## EXTRACTED DATA:
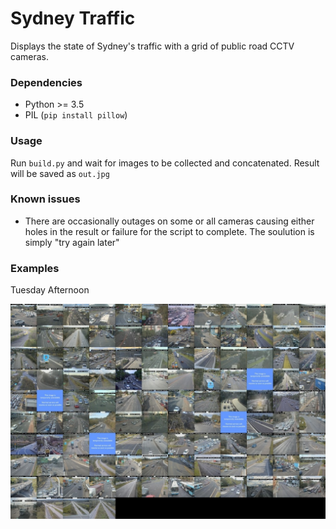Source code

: # Sydney Traffic
Displays the state of Sydney's traffic with a grid of public road CCTV cameras.

### Dependencies
* Python >= 3.5
* PIL (`pip install pillow`)

### Usage
Run `build.py` and wait for images to be collected and concatenated. Result will be saved as `out.jpg`

### Known issues
* There are occasionally outages on some or all cameras causing either holes in the result or failure for the script to complete. The soulution is simply "try again later"

### Examples
Tuesday Afternoon
<div>
  <img src="examples/TuesdayEveningThumb.jpg">
</div>
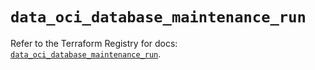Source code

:# `data_oci_database_maintenance_run`

Refer to the Terraform Registry for docs: [`data_oci_database_maintenance_run`](https://registry.terraform.io/providers/oracle/oci/6.18.0/docs/data-sources/database_maintenance_run).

## TASK DETAILS:
Give back every record above exactly as written, skipping each picture.

## THE ANSWER:
Source code

: # Sydney Traffic
Displays the state of Sydney's traffic with a grid of public road CCTV cameras.

### Dependencies
* Python >= 3.5
* PIL (`pip install pillow`)

### Usage
Run `build.py` and wait for images to be collected and concatenated. Result will be saved as `out.jpg`

### Known issues
* There are occasionally outages on some or all cameras causing either holes in the result or failure for the script to complete. The soulution is simply "try again later"

### Examples
Tuesday Afternoon
<div>
  <img src="examples/TuesdayEveningThumb.jpg">
</div>
Source code

:# `data_oci_database_maintenance_run`

Refer to the Terraform Registry for docs: [`data_oci_database_maintenance_run`](https://registry.terraform.io/providers/oracle/oci/6.18.0/docs/data-sources/database_maintenance_run).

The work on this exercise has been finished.